Laura Bernstein
MENINGITIS HONEYMOON
It’s hours past that impossible midnight drive:
I half-supporting, half-pleading
you from bed to car, liquid pain brilliant
behind your eyes, across your skull,
your spine radiating red
beneath the skin of your back.
And it’s hours after the emergency room
winked its door shut, thick-eyed
orderly ushering you toward isolation
somewhere upstairs, me toward a parking lot
reinvented by morning sun:
I am heavy and bruised as pond water for lack
of sleep, still nursing half-opened wounds of terror.

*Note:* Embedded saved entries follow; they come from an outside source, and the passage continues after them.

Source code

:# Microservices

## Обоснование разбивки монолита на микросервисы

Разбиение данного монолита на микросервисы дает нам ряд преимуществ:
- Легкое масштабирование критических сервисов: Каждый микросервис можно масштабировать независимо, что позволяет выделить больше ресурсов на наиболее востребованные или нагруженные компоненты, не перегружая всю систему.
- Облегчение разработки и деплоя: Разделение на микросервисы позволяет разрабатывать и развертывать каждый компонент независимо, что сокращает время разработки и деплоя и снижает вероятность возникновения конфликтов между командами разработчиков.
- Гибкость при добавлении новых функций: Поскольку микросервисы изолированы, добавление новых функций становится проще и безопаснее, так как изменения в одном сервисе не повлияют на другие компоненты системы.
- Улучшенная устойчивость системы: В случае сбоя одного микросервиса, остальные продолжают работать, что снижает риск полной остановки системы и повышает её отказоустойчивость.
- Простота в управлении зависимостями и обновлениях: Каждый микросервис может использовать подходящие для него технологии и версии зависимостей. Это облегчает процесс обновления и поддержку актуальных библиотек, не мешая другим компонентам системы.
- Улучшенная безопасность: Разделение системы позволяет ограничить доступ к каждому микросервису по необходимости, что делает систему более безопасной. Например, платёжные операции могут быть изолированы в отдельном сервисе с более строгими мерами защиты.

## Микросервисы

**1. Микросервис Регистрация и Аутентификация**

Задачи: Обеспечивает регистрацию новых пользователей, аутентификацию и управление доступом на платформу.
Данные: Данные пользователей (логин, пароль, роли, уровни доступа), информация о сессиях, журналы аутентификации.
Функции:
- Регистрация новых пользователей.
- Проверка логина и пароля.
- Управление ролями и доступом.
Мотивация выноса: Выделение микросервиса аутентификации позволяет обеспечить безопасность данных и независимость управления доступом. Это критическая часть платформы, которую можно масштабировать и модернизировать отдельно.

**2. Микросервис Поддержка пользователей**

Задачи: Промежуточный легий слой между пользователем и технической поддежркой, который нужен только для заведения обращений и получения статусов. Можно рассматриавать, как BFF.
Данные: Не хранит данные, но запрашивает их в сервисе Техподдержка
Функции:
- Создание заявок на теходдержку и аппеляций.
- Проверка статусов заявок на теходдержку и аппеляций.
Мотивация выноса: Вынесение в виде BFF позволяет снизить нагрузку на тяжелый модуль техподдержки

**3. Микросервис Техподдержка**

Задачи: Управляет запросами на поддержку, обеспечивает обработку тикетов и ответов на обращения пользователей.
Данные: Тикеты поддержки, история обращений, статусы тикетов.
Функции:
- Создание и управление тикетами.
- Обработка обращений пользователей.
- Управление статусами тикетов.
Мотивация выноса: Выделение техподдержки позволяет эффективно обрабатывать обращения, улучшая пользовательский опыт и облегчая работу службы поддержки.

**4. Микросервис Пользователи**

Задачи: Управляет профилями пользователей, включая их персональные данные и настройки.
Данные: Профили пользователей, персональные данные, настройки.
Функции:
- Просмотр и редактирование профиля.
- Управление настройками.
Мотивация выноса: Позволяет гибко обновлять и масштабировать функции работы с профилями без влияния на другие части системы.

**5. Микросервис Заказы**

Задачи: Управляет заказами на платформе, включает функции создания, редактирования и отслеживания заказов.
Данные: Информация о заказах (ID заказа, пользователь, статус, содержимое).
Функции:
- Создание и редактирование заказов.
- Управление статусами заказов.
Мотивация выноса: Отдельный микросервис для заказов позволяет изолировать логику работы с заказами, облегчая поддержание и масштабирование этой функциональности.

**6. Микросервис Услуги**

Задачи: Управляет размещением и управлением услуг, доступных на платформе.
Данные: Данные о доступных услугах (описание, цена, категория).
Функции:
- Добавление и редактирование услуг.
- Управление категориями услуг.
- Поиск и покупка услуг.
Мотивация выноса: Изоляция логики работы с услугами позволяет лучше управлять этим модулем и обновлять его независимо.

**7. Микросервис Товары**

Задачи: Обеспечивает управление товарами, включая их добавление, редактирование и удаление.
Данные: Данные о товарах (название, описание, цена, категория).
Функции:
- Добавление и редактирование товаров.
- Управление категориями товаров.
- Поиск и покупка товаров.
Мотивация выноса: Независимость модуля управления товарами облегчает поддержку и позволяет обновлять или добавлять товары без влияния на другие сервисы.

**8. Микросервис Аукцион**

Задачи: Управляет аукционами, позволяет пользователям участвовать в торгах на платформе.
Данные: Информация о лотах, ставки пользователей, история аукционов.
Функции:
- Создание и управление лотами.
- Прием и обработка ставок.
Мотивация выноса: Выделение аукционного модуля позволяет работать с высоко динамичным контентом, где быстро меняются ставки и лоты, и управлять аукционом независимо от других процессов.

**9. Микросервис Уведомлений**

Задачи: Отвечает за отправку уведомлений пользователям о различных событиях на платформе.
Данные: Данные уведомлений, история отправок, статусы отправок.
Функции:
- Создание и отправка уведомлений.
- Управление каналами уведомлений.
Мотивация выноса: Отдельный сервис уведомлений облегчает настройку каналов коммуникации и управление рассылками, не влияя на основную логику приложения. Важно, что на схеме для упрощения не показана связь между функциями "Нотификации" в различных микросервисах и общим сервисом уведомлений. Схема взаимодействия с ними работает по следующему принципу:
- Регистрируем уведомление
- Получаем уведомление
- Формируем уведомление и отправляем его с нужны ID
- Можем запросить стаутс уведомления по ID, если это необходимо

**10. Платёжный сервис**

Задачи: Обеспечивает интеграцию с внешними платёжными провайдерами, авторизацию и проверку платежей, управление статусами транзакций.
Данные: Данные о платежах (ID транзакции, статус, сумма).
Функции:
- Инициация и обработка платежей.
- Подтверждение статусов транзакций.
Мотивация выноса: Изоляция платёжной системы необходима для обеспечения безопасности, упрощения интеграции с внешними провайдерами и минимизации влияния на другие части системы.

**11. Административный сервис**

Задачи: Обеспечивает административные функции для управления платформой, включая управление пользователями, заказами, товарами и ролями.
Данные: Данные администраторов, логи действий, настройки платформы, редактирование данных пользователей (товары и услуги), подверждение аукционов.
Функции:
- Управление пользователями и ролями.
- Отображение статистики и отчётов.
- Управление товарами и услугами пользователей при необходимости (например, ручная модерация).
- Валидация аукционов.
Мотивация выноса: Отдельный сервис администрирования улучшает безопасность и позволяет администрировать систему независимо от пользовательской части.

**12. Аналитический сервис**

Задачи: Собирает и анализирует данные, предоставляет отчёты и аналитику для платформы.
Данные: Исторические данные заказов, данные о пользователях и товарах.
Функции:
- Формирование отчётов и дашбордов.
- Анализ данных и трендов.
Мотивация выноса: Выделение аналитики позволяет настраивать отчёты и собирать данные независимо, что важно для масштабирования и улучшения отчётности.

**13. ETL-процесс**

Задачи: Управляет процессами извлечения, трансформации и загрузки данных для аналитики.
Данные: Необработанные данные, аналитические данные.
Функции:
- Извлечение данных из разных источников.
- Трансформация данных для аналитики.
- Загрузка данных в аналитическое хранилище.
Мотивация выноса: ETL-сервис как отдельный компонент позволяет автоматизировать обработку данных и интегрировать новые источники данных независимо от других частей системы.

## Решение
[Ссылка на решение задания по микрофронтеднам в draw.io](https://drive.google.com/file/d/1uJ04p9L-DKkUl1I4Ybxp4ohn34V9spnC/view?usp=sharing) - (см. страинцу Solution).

Hulking behind a newly-foreign dashboard,
negotiating potholes and street signs
and the faces of strangers etched like phantoms
across my windshield; this is automatic
as my snare drum pulse thudding in time
to the songs on the radio.
At home the knotted bedclothes greet me
without despair.
Rest, said the doctor, this boy playing
adult in creased green scrubs
and serious expression. Return masked
and gloved, cheerful.
He tells me incubation is twenty-one days;
I must watch myself for fever.
For now I will read the patch of yellow sky
through my bedroom window as promise.
This light, embedded strongly as your scent
in the fabric of the pillow: I swallow
it whole, breathe it deep
into my good lungs for all I’m worth.